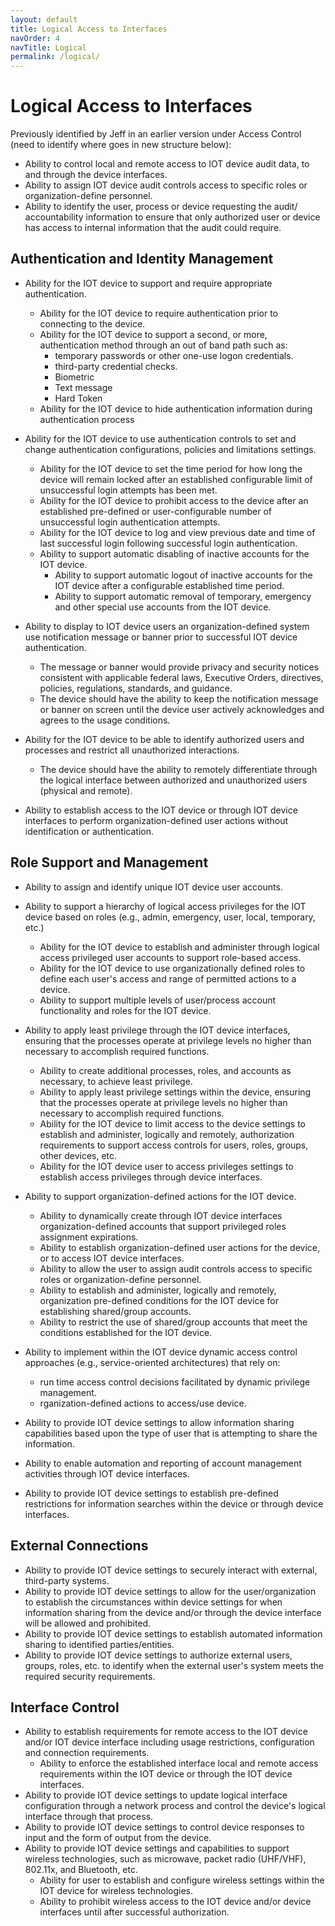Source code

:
 ```yaml
---
layout: default
title: Logical Access to Interfaces
navOrder: 4
navTitle: Logical
permalink: /logical/
---
```


# Logical Access to Interfaces

Previously identified by Jeff in an earlier version under Access Control (need to identify where goes in new structure below):

- Ability to control local and remote access to IOT device audit data, to and through the device interfaces.
- Ability to assign IOT device audit controls access to specific roles or organization-define personnel.
- Ability to identify the user, process or device requesting the audit/ accountability information to ensure that only authorized user or device has access to internal information that the audit could require.

## Authentication and Identity Management

- Ability for the IOT device to support and require appropriate authentication.
  - Ability for the IOT device to require authentication prior to connecting to the device.
  - Ability for the IOT device to support a second, or more, authentication method through an out of band path such as:
    - temporary passwords or other one-use logon credentials.
    - third-party credential checks.
    - Biometric
    - Text message
    - Hard Token
  - Ability for the IOT device to hide authentication information during authentication process

- Ability for the IOT device to use authentication controls to set and change authentication configurations, policies and limitations settings.
  - Ability for the IOT device to set the time period for how long the device will remain locked after an established configurable limit of unsuccessful login attempts has been met.
  - Ability for the IOT device to prohibit access to the device after an established pre-defined or user-configurable number of unsuccessful login authentication attempts.
  - Ability for the IOT device to log and view previous date and time of last successful login following successful login authentication.
  - Ability to support automatic disabling of inactive accounts for the IOT device.
    - Ability to support automatic logout of inactive accounts for the IOT device after a configurable established time period.
    - Ability to support automatic removal of temporary, emergency and other special use accounts from the IOT device.

- Ability to display to IOT device users an organization-defined system use notification message or banner prior to successful IOT device authentication.
  - The message or banner would provide privacy and security notices consistent with applicable federal laws, Executive Orders, directives, policies, regulations, standards, and guidance.
  - The device should have the ability to keep the notification message or banner on screen until the device user actively acknowledges and agrees to the usage conditions.

- Ability for the IOT device to be able to identify authorized users and processes and restrict all unauthorized interactions.
  - The device should have the ability to remotely differentiate through the logical interface between authorized and unauthorized users (physical and remote).
- Ability to establish access to the IOT device or through IOT device interfaces to perform organization-defined user actions without identification or authentication.

## Role Support and Management

- Ability to assign and identify unique IOT device user accounts.

- Ability to support a hierarchy of logical access privileges for the IOT device based on roles (e.g., admin, emergency, user, local, temporary, etc.)
  - Ability for the IOT device to establish and administer through logical access privileged user accounts to support role-based access.
  - Ability for the IOT device to use organizationally defined roles to define each user&#39;s access and range of permitted actions to a device.
  - Ability to support multiple levels of user/process account functionality and roles for the IOT device.

- Ability to apply least privilege through the IOT device interfaces, ensuring that the processes operate at privilege levels no higher than necessary to accomplish required functions. 
  - Ability to create additional processes, roles, and accounts as necessary, to achieve least privilege.
  - Ability to apply least privilege settings within the device, ensuring that the processes operate at privilege levels no higher than necessary to accomplish required functions.
  - Ability for the IOT device to limit access to the device settings to establish and administer, logically and remotely, authorization requirements to support access controls for users, roles, groups, other devices, etc.
  - Ability for the IOT device user to access privileges settings to establish access privileges through device interfaces.

- Ability to support organization-defined actions for the IOT device.
  - Ability to dynamically create through IOT device interfaces organization-defined accounts that support privileged roles assignment expirations.
  - Ability to establish organization-defined user actions for the device, or to access IOT device interfaces.
  - Ability to allow the user to assign audit controls access to specific roles or organization-define personnel.
  - Ability to establish and administer, logically and remotely, organization pre-defined conditions for the IOT device for establishing shared/group accounts.
  - Ability to restrict the use of shared/group accounts that meet the conditions established for the IOT device.

- Ability to implement within the IOT device dynamic access control approaches (e.g., service-oriented architectures) that rely on:
  - run time access control decisions facilitated by dynamic privilege management.
  - rganization-defined actions to access/use device.

- Ability to provide IOT device settings to allow information sharing capabilities based upon the type of user that is attempting to share the information. 
- Ability to enable automation and reporting of account management activities through IOT device interfaces.
- Ability to provide IOT device settings to establish pre-defined restrictions for information searches within the device or through device interfaces.

## External Connections

- Ability to provide IOT device settings to securely interact with external, third-party systems.
- Ability to provide IOT device settings to allow for the user/organization to establish the circumstances within device settings for when information sharing from the device and/or through the device interface will be allowed and prohibited.
- Ability to provide IOT device settings to establish automated information sharing to identified parties/entities.
- Ability to provide IOT device settings to authorize external users, groups, roles, etc. to identify when the external user&#39;s system meets the required security requirements.

## Interface Control

- Ability to establish requirements for remote access to the IOT device and/or IOT device interface including usage restrictions, configuration and connection requirements.
  - Ability to enforce the established interface local and remote access requirements within the IOT device or through the IOT device interfaces.
- Ability to provide IOT device settings to update logical interface configuration through a network process and control the device&#39;s logical interface through that process.
- Ability to provide IOT device settings to control device responses to input and the form of output from the device.
- Ability to provide IOT device settings and capabilities to support wireless technologies, such as microwave, packet radio (UHF/VHF), 802.11x, and Bluetooth, etc.
  - Ability for user to establish and configure wireless settings within the IOT device for wireless technologies.
  - Ability to prohibit wireless access to the IOT device and/or device interfaces until after successful authorization.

+ + + + + + +

_WHAT NEEDS TO BE DONE:_ Of the entries listed above, reproduce only the lines starting at the line containing "- Ability for the IOT device to limit" and ending at the line containing "- Ability to enable". Include both, exactly as they stand.

_FINAL ANSWER:_
  - Ability for the IOT device to limit access to the device settings to establish and administer, logically and remotely, authorization requirements to support access controls for users, roles, groups, other devices, etc.
  - Ability for the IOT device user to access privileges settings to establish access privileges through device interfaces.

- Ability to support organization-defined actions for the IOT device.
  - Ability to dynamically create through IOT device interfaces organization-defined accounts that support privileged roles assignment expirations.
  - Ability to establish organization-defined user actions for the device, or to access IOT device interfaces.
  - Ability to allow the user to assign audit controls access to specific roles or organization-define personnel.
  - Ability to establish and administer, logically and remotely, organization pre-defined conditions for the IOT device for establishing shared/group accounts.
  - Ability to restrict the use of shared/group accounts that meet the conditions established for the IOT device.

- Ability to implement within the IOT device dynamic access control approaches (e.g., service-oriented architectures) that rely on:
  - run time access control decisions facilitated by dynamic privilege management.
  - rganization-defined actions to access/use device.

- Ability to provide IOT device settings to allow information sharing capabilities based upon the type of user that is attempting to share the information. 
- Ability to enable automation and reporting of account management activities through IOT device interfaces.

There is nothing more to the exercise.